▶ [Exercise] Write out all of the records exactly once more and skip the images.

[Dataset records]
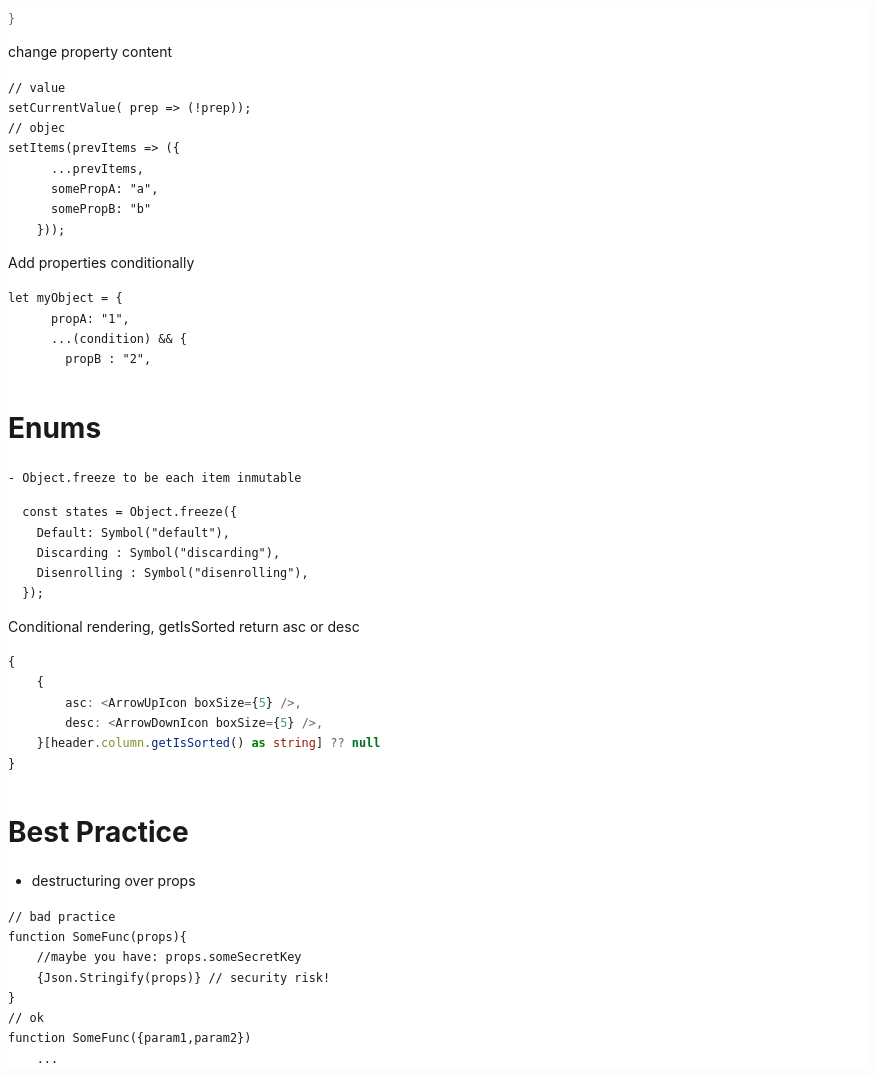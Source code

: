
 ```c#
}
```
change property content
```
// value
setCurrentValue( prep => (!prep));
// objec
setItems(prevItems => ({
      ...prevItems,
      somePropA: "a",
      somePropB: "b"
    }));
```
Add properties conditionally
```
let myObject = {
      propA: "1",
      ...(condition) && {
        propB : "2",
```
# Enums
    - Object.freeze to be each item inmutable
```
  const states = Object.freeze({
    Default: Symbol("default"),
    Discarding : Symbol("discarding"),
    Disenrolling : Symbol("disenrolling"),
  });
```
Conditional rendering, getIsSorted return asc or desc
```ts
{
    {
        asc: <ArrowUpIcon boxSize={5} />,
        desc: <ArrowDownIcon boxSize={5} />,
    }[header.column.getIsSorted() as string] ?? null
}
```
# Best Practice
- destructuring over props
```
// bad practice
function SomeFunc(props){
    //maybe you have: props.someSecretKey
    {Json.Stringify(props)} // security risk!
}
// ok
function SomeFunc({param1,param2})
    ...
```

▶ [Solution to the exercise]
Source code

:
 ```c#
}
```
change property content
```
// value
setCurrentValue( prep => (!prep));
// objec
setItems(prevItems => ({
      ...prevItems,
      somePropA: "a",
      somePropB: "b"
    }));
```
Add properties conditionally
```
let myObject = {
      propA: "1",
      ...(condition) && {
        propB : "2",
```
# Enums
    - Object.freeze to be each item inmutable
```
  const states = Object.freeze({
    Default: Symbol("default"),
    Discarding : Symbol("discarding"),
    Disenrolling : Symbol("disenrolling"),
  });
```
Conditional rendering, getIsSorted return asc or desc
```ts
{
    {
        asc: <ArrowUpIcon boxSize={5} />,
        desc: <ArrowDownIcon boxSize={5} />,
    }[header.column.getIsSorted() as string] ?? null
}
```
# Best Practice
- destructuring over props
```
// bad practice
function SomeFunc(props){
    //maybe you have: props.someSecretKey
    {Json.Stringify(props)} // security risk!
}
// ok
function SomeFunc({param1,param2})
    ...
```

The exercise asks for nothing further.